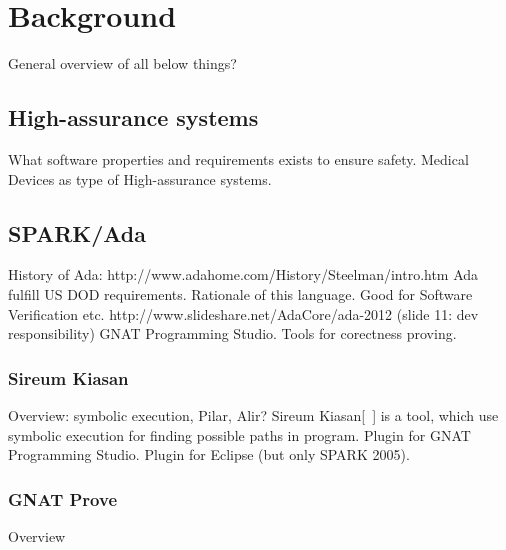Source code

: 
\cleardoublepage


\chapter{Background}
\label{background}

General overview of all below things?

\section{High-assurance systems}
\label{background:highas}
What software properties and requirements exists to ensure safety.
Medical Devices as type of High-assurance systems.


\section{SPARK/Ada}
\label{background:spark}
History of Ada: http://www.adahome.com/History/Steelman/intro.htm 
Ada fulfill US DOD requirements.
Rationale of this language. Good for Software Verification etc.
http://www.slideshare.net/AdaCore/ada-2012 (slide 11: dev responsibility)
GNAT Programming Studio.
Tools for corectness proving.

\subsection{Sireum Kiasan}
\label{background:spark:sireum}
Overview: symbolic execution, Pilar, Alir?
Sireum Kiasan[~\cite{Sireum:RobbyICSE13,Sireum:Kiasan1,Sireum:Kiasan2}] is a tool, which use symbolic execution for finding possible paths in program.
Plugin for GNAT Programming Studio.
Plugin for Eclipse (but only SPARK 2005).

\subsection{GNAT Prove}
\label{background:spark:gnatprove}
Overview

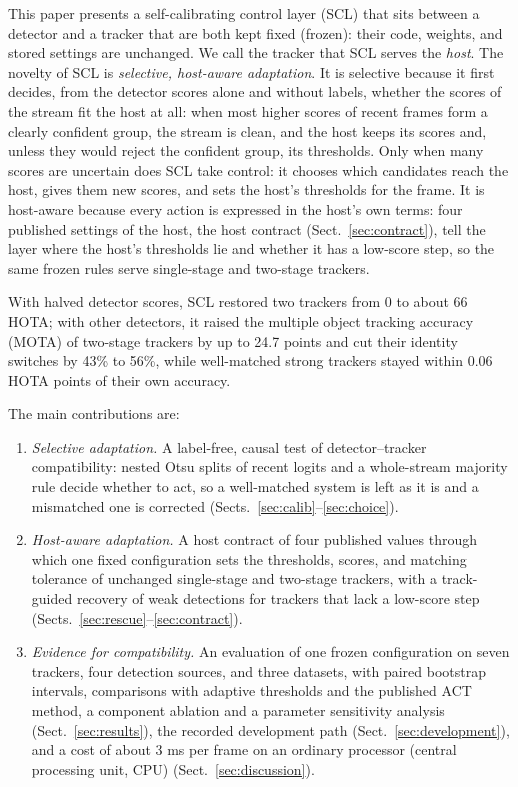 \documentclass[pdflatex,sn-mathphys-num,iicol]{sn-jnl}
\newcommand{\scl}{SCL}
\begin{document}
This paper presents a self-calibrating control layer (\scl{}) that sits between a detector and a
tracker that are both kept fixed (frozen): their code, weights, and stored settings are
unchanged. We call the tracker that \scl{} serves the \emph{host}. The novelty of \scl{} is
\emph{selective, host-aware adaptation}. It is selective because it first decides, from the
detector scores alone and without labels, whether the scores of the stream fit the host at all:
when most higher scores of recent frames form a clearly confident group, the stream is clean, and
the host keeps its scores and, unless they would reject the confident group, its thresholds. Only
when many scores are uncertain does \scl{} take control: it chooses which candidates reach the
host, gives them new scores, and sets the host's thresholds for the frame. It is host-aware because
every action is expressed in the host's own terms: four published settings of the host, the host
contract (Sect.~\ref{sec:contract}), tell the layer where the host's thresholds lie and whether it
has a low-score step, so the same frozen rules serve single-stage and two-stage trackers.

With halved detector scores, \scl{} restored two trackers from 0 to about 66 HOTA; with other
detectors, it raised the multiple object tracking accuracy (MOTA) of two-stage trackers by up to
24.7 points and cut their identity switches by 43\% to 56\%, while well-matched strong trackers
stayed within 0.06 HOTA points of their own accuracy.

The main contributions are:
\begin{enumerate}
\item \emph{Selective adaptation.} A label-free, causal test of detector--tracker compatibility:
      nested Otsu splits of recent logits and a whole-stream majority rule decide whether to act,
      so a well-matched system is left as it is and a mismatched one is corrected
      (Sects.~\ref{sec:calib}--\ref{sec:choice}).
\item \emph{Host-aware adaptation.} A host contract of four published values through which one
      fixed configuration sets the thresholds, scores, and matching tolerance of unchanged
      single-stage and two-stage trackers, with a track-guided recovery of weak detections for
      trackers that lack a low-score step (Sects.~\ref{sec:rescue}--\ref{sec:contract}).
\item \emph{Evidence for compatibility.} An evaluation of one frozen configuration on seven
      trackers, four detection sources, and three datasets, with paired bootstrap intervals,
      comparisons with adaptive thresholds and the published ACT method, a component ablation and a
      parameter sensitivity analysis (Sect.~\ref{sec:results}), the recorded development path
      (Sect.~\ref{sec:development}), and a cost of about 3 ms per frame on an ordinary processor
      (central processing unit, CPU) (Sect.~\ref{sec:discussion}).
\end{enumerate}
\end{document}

※

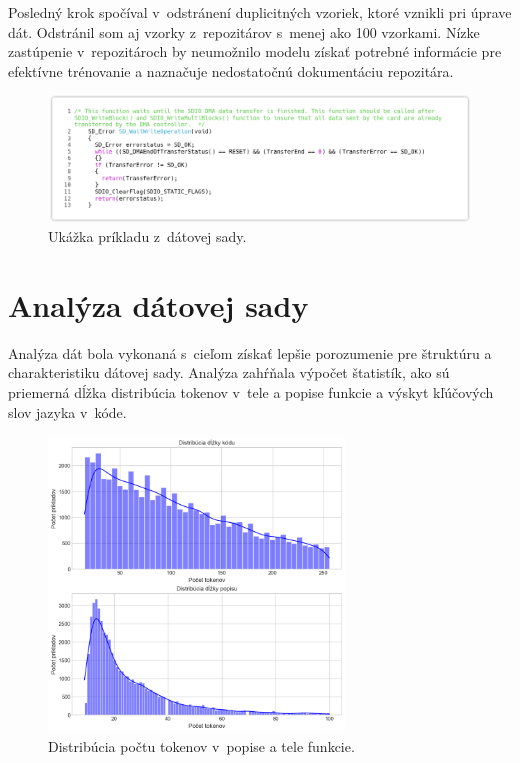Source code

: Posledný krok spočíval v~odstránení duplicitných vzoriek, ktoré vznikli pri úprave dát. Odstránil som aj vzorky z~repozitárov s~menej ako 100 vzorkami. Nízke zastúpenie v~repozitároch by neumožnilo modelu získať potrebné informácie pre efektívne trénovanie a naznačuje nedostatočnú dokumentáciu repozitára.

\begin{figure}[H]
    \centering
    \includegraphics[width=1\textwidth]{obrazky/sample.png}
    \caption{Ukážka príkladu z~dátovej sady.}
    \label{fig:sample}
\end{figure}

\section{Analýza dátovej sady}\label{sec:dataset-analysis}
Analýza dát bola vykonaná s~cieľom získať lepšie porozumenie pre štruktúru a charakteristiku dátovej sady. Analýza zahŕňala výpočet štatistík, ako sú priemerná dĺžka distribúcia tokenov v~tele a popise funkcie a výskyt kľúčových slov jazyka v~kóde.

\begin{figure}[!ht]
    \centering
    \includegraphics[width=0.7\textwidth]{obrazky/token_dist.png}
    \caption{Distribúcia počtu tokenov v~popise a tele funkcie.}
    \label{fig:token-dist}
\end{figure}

※

→ Problem details: After locating the line with "This paper presents" above, return that line and every later line through the one with "every action is", word for word and with nothing else.

→ Result below:
This paper presents a self-calibrating control layer (\scl{}) that sits between a detector and a
tracker that are both kept fixed (frozen): their code, weights, and stored settings are
unchanged. We call the tracker that \scl{} serves the \emph{host}. The novelty of \scl{} is
\emph{selective, host-aware adaptation}. It is selective because it first decides, from the
detector scores alone and without labels, whether the scores of the stream fit the host at all:
when most higher scores of recent frames form a clearly confident group, the stream is clean, and
the host keeps its scores and, unless they would reject the confident group, its thresholds. Only
when many scores are uncertain does \scl{} take control: it chooses which candidates reach the
host, gives them new scores, and sets the host's thresholds for the frame. It is host-aware because
every action is expressed in the host's own terms: four published settings of the host, the host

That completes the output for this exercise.